● **Task statement**
For each line of the listing that holds "assume", show the full line.

● **Data supplied**
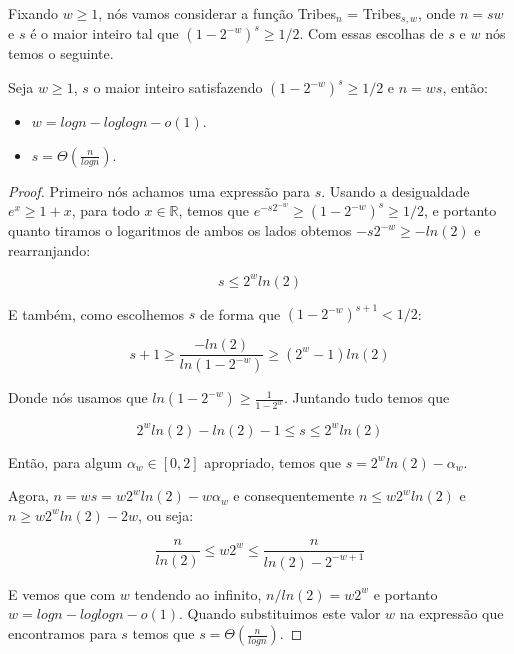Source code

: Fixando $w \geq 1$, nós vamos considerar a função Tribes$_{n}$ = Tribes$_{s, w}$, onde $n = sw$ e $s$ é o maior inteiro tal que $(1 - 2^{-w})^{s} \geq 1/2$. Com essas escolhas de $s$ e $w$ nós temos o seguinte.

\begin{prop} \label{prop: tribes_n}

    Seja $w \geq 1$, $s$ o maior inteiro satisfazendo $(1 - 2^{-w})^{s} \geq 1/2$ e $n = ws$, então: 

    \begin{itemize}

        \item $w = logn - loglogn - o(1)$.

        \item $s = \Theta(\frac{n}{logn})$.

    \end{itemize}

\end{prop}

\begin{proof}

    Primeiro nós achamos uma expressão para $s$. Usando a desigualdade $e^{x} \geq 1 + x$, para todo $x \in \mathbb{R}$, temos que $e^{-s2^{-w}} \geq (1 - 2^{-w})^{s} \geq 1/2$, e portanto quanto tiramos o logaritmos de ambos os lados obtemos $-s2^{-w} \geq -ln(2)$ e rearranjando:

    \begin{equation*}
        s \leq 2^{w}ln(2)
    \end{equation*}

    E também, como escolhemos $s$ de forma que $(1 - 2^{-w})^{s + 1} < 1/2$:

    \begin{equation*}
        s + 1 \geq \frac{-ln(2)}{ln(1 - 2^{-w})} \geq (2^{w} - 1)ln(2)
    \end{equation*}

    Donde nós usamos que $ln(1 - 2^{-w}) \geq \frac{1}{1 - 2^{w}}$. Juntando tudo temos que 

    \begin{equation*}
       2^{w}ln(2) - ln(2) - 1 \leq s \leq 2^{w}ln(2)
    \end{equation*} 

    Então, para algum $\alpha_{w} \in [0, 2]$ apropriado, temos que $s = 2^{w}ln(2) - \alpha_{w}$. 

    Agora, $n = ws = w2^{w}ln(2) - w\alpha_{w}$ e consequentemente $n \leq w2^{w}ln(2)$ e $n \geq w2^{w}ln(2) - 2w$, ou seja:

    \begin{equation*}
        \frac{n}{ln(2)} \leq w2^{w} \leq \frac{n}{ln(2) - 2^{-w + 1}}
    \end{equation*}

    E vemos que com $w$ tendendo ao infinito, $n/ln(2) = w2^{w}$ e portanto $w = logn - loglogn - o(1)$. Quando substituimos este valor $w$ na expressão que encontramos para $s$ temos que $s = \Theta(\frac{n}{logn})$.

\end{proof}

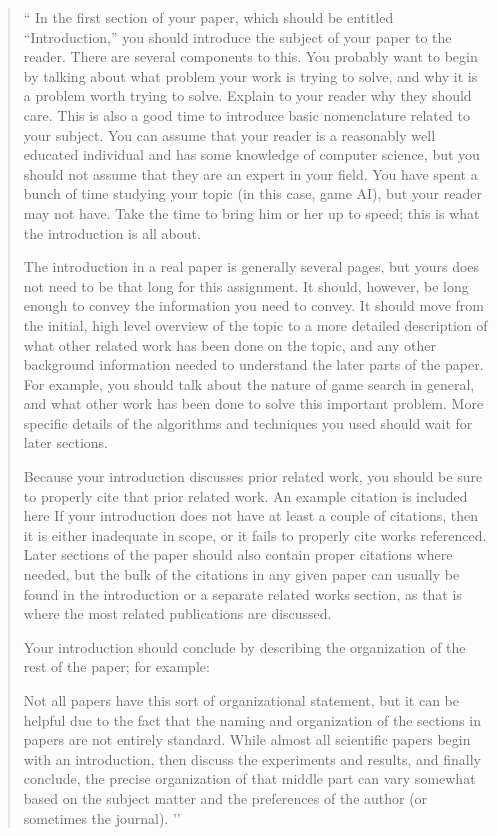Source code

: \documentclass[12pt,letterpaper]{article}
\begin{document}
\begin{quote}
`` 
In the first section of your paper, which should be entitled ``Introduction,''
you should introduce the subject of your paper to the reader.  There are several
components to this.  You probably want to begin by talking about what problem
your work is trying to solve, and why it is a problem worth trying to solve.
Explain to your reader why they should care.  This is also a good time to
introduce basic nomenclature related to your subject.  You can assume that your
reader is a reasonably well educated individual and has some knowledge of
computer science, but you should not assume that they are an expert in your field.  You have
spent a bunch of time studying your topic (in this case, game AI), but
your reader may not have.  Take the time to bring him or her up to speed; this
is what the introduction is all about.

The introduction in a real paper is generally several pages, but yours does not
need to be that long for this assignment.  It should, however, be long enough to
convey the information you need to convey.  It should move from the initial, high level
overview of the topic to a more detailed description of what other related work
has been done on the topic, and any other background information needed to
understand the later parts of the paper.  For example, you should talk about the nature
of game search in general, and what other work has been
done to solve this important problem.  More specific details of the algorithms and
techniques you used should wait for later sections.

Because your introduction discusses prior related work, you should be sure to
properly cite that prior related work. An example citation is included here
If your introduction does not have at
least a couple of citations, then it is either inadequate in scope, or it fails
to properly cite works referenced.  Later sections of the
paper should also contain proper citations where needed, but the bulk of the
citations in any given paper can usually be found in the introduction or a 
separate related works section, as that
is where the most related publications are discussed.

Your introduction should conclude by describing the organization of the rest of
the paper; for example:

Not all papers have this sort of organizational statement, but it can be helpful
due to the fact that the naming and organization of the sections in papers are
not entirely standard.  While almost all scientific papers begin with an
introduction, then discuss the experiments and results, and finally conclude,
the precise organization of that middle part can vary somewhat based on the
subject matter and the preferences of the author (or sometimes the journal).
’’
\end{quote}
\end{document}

--

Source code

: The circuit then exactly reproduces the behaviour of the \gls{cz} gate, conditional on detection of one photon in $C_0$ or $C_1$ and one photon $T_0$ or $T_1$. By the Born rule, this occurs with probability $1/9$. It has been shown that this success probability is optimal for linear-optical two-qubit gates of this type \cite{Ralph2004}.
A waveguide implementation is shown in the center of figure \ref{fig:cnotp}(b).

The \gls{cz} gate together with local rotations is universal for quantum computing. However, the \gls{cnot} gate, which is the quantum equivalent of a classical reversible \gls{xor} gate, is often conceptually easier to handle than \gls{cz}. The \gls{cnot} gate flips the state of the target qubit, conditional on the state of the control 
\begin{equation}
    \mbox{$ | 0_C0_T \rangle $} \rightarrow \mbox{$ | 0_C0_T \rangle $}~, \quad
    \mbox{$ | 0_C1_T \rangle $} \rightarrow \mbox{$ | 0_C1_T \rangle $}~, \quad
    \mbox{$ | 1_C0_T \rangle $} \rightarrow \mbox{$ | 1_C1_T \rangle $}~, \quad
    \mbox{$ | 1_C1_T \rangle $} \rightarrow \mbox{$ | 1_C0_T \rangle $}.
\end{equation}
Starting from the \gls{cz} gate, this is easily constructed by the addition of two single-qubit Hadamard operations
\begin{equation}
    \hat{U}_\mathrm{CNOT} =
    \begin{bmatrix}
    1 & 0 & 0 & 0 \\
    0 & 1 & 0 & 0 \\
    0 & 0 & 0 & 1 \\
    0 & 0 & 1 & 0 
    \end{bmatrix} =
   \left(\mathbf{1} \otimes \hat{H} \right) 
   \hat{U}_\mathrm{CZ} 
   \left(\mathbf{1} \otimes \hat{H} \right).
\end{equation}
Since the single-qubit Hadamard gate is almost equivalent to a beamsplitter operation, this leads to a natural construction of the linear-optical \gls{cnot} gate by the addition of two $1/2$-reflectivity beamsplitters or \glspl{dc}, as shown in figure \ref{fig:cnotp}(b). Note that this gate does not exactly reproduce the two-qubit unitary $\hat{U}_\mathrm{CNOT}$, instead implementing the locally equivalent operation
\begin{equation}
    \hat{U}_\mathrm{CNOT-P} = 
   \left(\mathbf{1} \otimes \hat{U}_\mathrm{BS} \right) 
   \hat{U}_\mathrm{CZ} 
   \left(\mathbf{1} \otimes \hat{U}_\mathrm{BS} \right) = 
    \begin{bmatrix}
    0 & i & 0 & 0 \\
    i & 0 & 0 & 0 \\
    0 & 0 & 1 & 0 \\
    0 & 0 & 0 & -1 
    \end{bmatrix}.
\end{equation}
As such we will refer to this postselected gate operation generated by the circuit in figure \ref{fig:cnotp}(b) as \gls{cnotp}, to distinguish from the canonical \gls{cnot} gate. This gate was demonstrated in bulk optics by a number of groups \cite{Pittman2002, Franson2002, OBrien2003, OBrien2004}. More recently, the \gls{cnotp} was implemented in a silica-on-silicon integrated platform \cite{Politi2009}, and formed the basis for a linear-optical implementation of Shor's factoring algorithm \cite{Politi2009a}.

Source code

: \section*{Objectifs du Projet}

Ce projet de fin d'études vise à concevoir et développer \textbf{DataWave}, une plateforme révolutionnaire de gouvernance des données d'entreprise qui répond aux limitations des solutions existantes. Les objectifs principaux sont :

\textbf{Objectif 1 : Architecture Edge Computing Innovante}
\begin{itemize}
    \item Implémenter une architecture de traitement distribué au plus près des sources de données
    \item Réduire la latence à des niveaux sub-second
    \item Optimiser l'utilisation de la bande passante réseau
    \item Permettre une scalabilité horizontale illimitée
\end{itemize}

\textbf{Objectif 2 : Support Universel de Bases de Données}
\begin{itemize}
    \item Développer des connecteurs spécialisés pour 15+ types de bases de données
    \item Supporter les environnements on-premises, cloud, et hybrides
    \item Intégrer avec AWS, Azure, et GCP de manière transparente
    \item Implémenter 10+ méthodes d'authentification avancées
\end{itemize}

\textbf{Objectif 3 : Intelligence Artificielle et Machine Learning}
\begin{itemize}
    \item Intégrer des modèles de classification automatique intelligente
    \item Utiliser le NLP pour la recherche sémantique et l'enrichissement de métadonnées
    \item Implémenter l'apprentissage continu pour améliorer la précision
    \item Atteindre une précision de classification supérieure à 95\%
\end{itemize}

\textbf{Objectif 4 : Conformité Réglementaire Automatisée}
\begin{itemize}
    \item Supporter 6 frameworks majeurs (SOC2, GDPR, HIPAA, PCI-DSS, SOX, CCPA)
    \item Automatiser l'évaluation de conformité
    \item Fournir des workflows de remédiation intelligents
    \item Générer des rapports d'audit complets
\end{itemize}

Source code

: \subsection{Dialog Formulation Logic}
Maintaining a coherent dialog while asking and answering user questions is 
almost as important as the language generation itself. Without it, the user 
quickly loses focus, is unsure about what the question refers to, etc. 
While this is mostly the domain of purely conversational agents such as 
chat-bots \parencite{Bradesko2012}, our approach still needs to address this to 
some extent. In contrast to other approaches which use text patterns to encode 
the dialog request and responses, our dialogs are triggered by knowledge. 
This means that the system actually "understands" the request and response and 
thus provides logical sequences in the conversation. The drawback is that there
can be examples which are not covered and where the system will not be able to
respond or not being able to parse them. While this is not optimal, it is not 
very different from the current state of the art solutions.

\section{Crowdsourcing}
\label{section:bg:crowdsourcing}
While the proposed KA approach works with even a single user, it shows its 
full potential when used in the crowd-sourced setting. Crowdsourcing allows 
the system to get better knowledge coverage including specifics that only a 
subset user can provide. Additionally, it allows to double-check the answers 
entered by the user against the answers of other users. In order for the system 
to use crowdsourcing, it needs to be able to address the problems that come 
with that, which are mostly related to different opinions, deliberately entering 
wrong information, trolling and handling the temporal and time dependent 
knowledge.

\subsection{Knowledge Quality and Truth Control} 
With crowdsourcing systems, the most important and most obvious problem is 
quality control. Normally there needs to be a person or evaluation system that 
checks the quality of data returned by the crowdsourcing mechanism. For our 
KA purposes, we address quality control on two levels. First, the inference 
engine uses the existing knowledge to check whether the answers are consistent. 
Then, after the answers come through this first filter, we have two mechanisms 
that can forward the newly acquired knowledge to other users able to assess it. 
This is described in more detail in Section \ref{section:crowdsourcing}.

● **Answer to the exercise**
introduce basic nomenclature related to your subject.  You can assume that your
computer science, but you should not assume that they are an expert in your field.  You have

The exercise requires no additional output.